This morning, my friend Free linked an article on Twitter titled “The Mass Exodus of Polyamorous People Towards Relationship Anarchy.” Free is a very thoughtful non-monogamist but I was immediately skeptical. I’ve certainly seen a trend in polyamory, especially over the past eight years or so, away from hierarchical relationships and towards more intersectionality, inclusivity, and fluidity about what kinds of relationships matter. What I have not seen, however, is a noticeable community-wide shift towards an anarchic politic of intimacy — or any politic of intimacy, at all, really. Polyamorists, by and large, still seem pretty grounded in a progressive liberal ideal of “You do you, and I’ll do me, but the way I’m doing me doesn’t include dating anybody who has a One Penis Policy.” Sure, there’s always a little lunatic fringe within the poly community who see our relationships as a radical political commitment, but I haven’t seen any evidence of a “mass exodus” towards that position.

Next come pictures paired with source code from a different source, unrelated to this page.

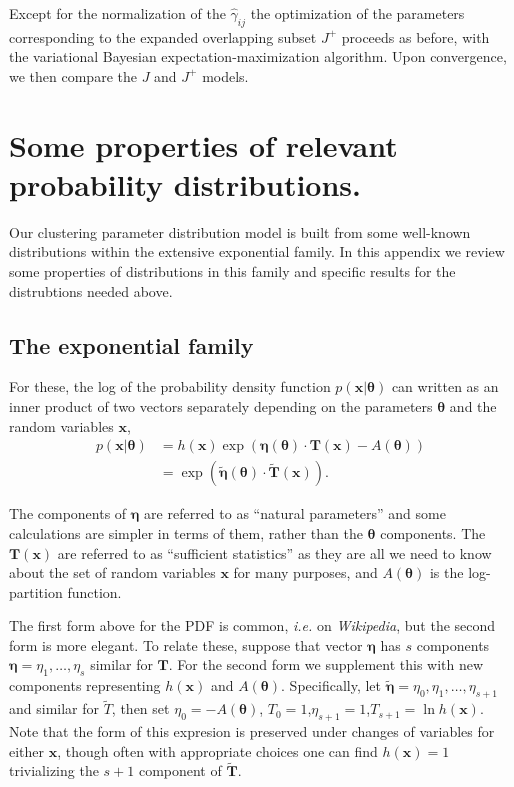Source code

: \documentclass[aps,showpacs,twocolumn,prd,superscriptaddress,nofootinbib]{revtex4}
\begin{document}
Except for the normalization of the $\hat\gamma_{ij}$ the optimization of the parameters corresponding to the expanded overlapping subset $J^+$ proceeds as before, with the variational Bayesian expectation-maximization algorithm.  Upon convergence, we then compare the $J$ and $J^+$ models.





\appendix

\section{Some properties of relevant probability distributions.}
Our clustering parameter distribution model is built from some well-known distributions within the extensive exponential family. In this appendix we review some properties of distributions in this family and specific results for the distrubtions needed above.

\subsection{The exponential family}
For these, the log of the probability density function $p(\bm x|\bm \theta)$ can written as an inner product of two vectors separately depending on the parameters $\bm\theta$ and the random variables $\bm x$,
\begin{align}
p(\bm x|\bm \theta)
&= h(\bm x)\exp{\left( {\bm \eta}({\bm\theta}) \cdot \bm T(\bm x) -A(\bm\theta)\right)}\\
&= \exp{\left( \bm{\tilde\eta}(\bm\theta) \cdot \bm{\tilde T}(\bm x) \right)}.
\end{align}

The components of $\bm\eta$ are referred to as ``natural parameters'' and some calculations are simpler in terms of them, rather than the $\bm\theta$ components.  The $\bm T(\bm x)$ are referred to as ``sufficient statistics'' as they are all we need to know about the set of random variables $\bm x$ for many purposes, and $A(\bm\theta)$ is the log-partition function. 

The first form above for the PDF is common, {\it i.e.} on
{\it Wikipedia}, but the second form is more elegant.  To relate
these, suppose that vector $\bm\eta$ has $s$ components
$\bm\eta={\eta_1,\ldots,\eta_s}$ similar for $\bm T$.  For the
second form we supplement this with new components representing
$h({\bm x})$ and $A({\bm\theta})$. Specifically, let
$\bm{\tilde\eta}={\eta_0,\eta_1,\ldots,\eta_{s+1}}$ and similar
for $\tilde T$, then set $\eta_0=-A(\bm\theta)$,
$T_0=1$,$\eta_{s+1}=1$,$T_{s+1}=\ln{h(\bm x)}$.  Note that the
form of this expresion is preserved under changes of variables for
either $\bm x$, though often with appropriate choices one can find
$h(\bm x)=1$ trivializing the $s+1$ component of $\bm{\tilde  T}$.
\end{document}
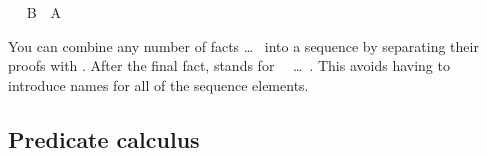 \begin{isabellebody}
\ \isamarkupfalse%
\ {}B\ {}\ A{}\ \isamarkupfalse%
\isanewline
{}\isamarkupfalse%
%
\endisatagproof
{\isafoldproof}%
%
\isadelimproof
%
\endisadelimproof
%
\begin{isamarkuptext}%
\noindent You can combine any number of facts  \dots\  into a sequence by separating their proofs with
. After the final fact,  stands
for ~~\dots~.  This avoids having to
introduce names for all of the sequence elements.


\subsection{Predicate calculus}


\end{isamarkuptext}
\end{isabellebody}

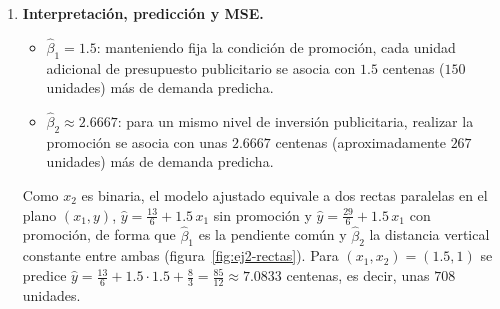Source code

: \begin{enumerate}
\item \textbf{Interpretación, predicción y MSE.}
\begin{itemize}
    \item $\hat\beta_1=1.5$: manteniendo fija la condición de promoción,
    cada unidad adicional de presupuesto publicitario se asocia con
    $1.5$ centenas ($150$ unidades) más de demanda predicha.
    \item $\hat\beta_2\approx2.6667$: para un mismo nivel de inversión
    publicitaria, realizar la promoción se asocia con unas $2.6667$
    centenas (aproximadamente $267$ unidades) más de demanda predicha.
\end{itemize}
Como $x_2$ es binaria, el modelo ajustado equivale a dos rectas
paralelas en el plano $(x_1,y)$, $\hat y=\tfrac{13}{6}+1.5\,x_1$ sin
promoción y $\hat y=\tfrac{29}{6}+1.5\,x_1$ con promoción, de forma que
$\hat\beta_1$ es la pendiente común y $\hat\beta_2$ la distancia
vertical constante entre ambas (figura~\ref{fig:ej2-rectas}).
Para $(x_1,x_2)=(1.5,1)$ se predice
$\hat y=\tfrac{13}{6}+1.5\cdot1.5+\tfrac83=\tfrac{85}{12}\approx7.0833$
centenas, es decir, unas $708$ unidades.


\end{enumerate}

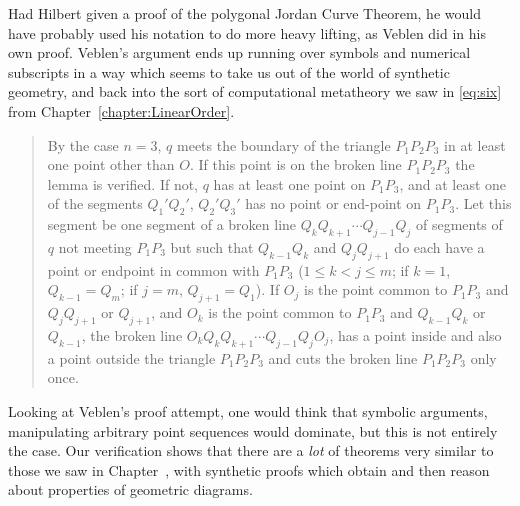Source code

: Had Hilbert given a proof of the polygonal Jordan Curve Theorem, he would have probably used his notation to do more heavy lifting, as Veblen did in his own proof. Veblen's argument ends up running over symbols and numerical subscripts in a way which seems to take us out of the world of synthetic geometry, and back into the sort of computational metatheory we saw in \ref{eq:six} from Chapter~\ref{chapter:LinearOrder}.
\begin{quotation}
  By the case $n=3$, $q$ meets the boundary of the triangle $P_1P_2P_3$ in at least one point other than $O$. If this point is on the broken line $P_1P_2P_3$ the lemma is verified. If not, $q$ has at least one point on $P_1P_3$, and at least one of the segments $Q_1'Q_2'$, $Q_2'Q_3'$ has no point or end-point on $P_1P_3$. Let this segment be one segment of a broken line $Q_kQ_{k+1}\cdots Q_{j-1}Q_j$ of segments of $q$ not meeting $P_1P_3$ but such that $Q_{k-1}Q_k$ and $Q_jQ_{j+1}$ do each have a point or endpoint in common with $P_1P_3$ ($1 \leq k < j \leq m$; if $k = 1$, $Q_{k-1} = Q_m$; if $j = m$, $Q_{j+1} = Q_1$). If $O_j$ is the point common to $P_1P_3$ and $Q_jQ_{j+1}$ or $Q_{j+1}$, and $O_k$ is the point common to $P_1P_3$ and $Q_{k-1}Q_k$ or $Q_{k-1}$, the broken line $O_kQ_kQ_{k+1}\cdots Q_{j-1}Q_jO_j$, has a point inside and also a point outside the triangle $P_1P_2P_3$ and cuts the broken line $P_1P_2P_3$ only once.
\end{quotation}
Looking at Veblen's proof attempt, one would think that symbolic arguments, manipulating arbitrary point sequences would dominate, but this is not entirely the case. Our verification shows that there are a \emph{lot} of theorems very similar to those we saw in Chapter~\cite{chapter:Group2Eval}, with synthetic proofs which obtain and then reason about properties of geometric diagrams.



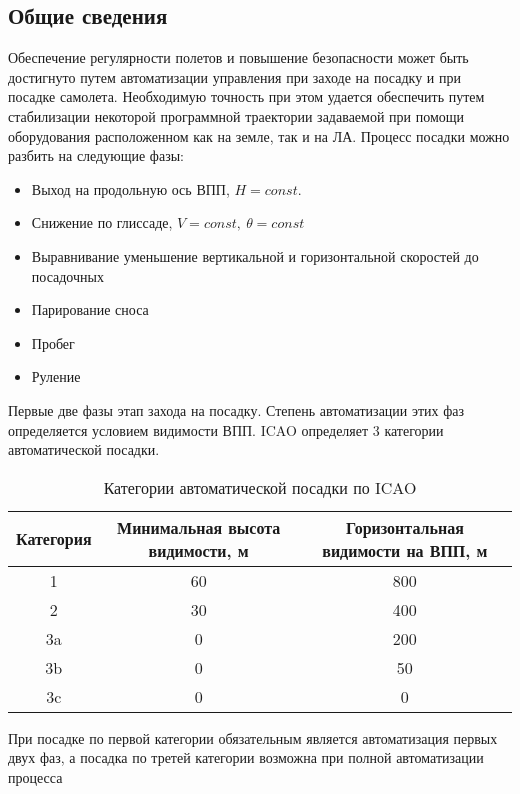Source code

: \documentclass{article}
\begin{document}
\subsection{Общие сведения}
Обеспечение регулярности полетов и повышение безопасности может быть достигнуто
путем автоматизации управления при заходе на посадку и при посадке самолета.
Необходимую точность при этом удается обеспечить путем стабилизации некоторой
программной траектории задаваемой при помощи оборудования расположенном как на
земле, так и на ЛА.
Процесс посадки можно разбить на следующие фазы:
\begin{figure}[H]
	\centering
	\label{fig:fig_65}
\end{figure}
\begin{itemize}
	\item  Выход на продольную ось ВПП, $H=const$.
	\item Снижение по глиссаде, $V=const, \ \theta = const$
	\item Выравнивание уменьшение вертикальной и горизонтальной скоростей до
	      посадочных
	\item Парирование сноса
	\item Пробег
	\item Руление
\end{itemize}
Первые две фазы этап захода на посадку. Степень автоматизации этих фаз
определяется условием видимости ВПП. ICAO определяет 3 категории
автоматической посадки.
\begin{table}[H]
	\centering
	\caption{Категории автоматической посадки по ICAO}
	\label{tab:label}
	\begin{tabular}{|c|c|c|}
		\toprule
		Категория & Минимальная высота видимости, м & Горизонтальная видимости
		на ВПП, м                                                              \\
		\midrule
		1         & 60                              & 800
		\\
		2         & 30                              & 400
		\\
		3a        & 0                               & 200
		\\
		3b        & 0                               & 50
		\\
		3c        & 0                               & 0
		\\
		\bottomrule
	\end{tabular}
\end{table}
При посадке по первой категории обязательным является автоматизация первых двух
фаз, а посадка по третей категории возможна при полной автоматизации процесса
\end{document}
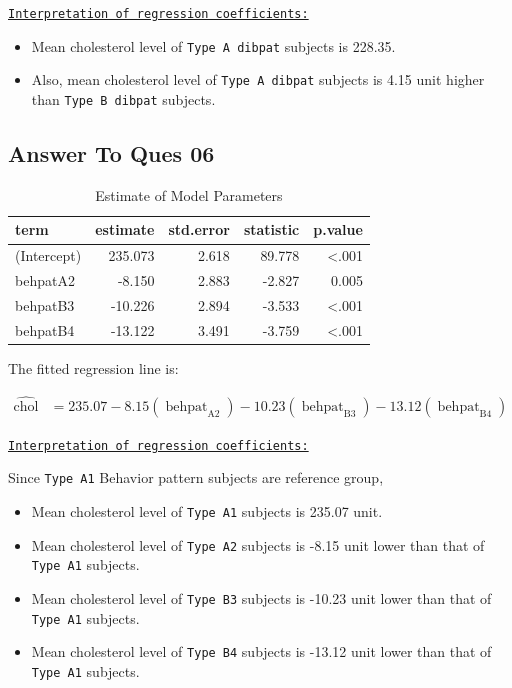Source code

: \documentclass[
  12pt,
  oneside]{article}
\providecommand{\tightlist}{%
  \setlength{\itemsep}{0pt}\setlength{\parskip}{0pt}}
\begin{document}
\underline{\texttt{Interpretation of regression coefficients:}}

\begin{itemize}
\tightlist
\item
  Mean cholesterol level of \texttt{Type\ A\ dibpat} subjects is 228.35.
\item
  Also, mean cholesterol level of \texttt{Type\ A\ dibpat} subjects is 4.15 unit higher than \texttt{Type\ B\ dibpat} subjects.
\end{itemize}

\clearpage

\hypertarget{answer-to-ques-06}{%
\subsection{Answer To Ques 06}\label{answer-to-ques-06}}

\begin{table}[H]

\caption{\label{tab:Table-08}Estimate of Model Parameters}
\centering
\begin{tabular}[t]{lrrrr}
\toprule
term & estimate & std.error & statistic & p.value\\
\midrule
(Intercept) & 235.073 & 2.618 & 89.778 & <.001\\
behpatA2 & -8.150 & 2.883 & -2.827 & 0.005\\
behpatB3 & -10.226 & 2.894 & -3.533 & <.001\\
behpatB4 & -13.122 & 3.491 & -3.759 & <.001\\
\bottomrule
\end{tabular}
\end{table}

The fitted regression line is:

\begin{equation}
\label{eq: eq3}
\begin{aligned}
\operatorname{\widehat{chol}} &= 235.07 - 8.15(\operatorname{behpat}_{\operatorname{A2}}) - 10.23(\operatorname{behpat}_{\operatorname{B3}}) - 13.12(\operatorname{behpat}_{\operatorname{B4}})
\end{aligned}
\end{equation}

\underline{\texttt{Interpretation of regression coefficients:}}

Since \texttt{Type\ A1} Behavior pattern subjects are reference group,

\begin{itemize}
\tightlist
\item
  Mean cholesterol level of \texttt{Type\ A1} subjects is 235.07 unit.
\item
  Mean cholesterol level of \texttt{Type\ A2} subjects is -8.15 unit lower than that of \texttt{Type\ A1} subjects.
\item
  Mean cholesterol level of \texttt{Type\ B3} subjects is -10.23 unit lower than that of \texttt{Type\ A1} subjects.
\item
  Mean cholesterol level of \texttt{Type\ B4} subjects is -13.12 unit lower than that of \texttt{Type\ A1} subjects.
\end{itemize}
\end{document}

But I went ahead and read the article, because maybe things are different in Sweden. The author describes — here and in other posts such as “Relationship Anarchy is not Polyamory” — some core tenets of relationship anarchy well. For example, that sex is not the only valid form of intimate connection, and that people ought to be free to configure each of their relationships on a case-by-case basis. But her main point with this piece seems to be that “many previously self-defined ‘polyamorous’ folk like me, are adopting the term ‘relationship anarchist’ instead” because the media has tainted the term “polyamory” with objectification, slut-shaming, drama, and a salacious hyperfocus on sexuality that doesn’t jive with most peoples’ actual relationship experiences.
And I actually believe she’s right about that. I have seen a lot of people in polyamorous communities describing themselves as “relationship anarchists” lately because they don’t like what “polyamory” implies. I get that. We need evolving language and, hell, “relationship anarchy” sounds cool. But I think it’s step in the wrong direction for most polyamorous folks — basically, because “relationship anarchy” already means something, and I don’t think it’s what they think it means.
So, of course, I wrote my friend an epic Twitter essay explaining why:
Okay, so…I’ve seen this in a couple of places now, and here’s my concern with it: I grok the need for language besides “poly” to describe multi-partner relationships. “Poly” describes a very specific style of negotiated non-monogamy, has a lot of cultural baggage, and isn’t for everybody. That said, Relationship Anarchy isn’t a catch-all. It also describes a specific philosophy of intimacy.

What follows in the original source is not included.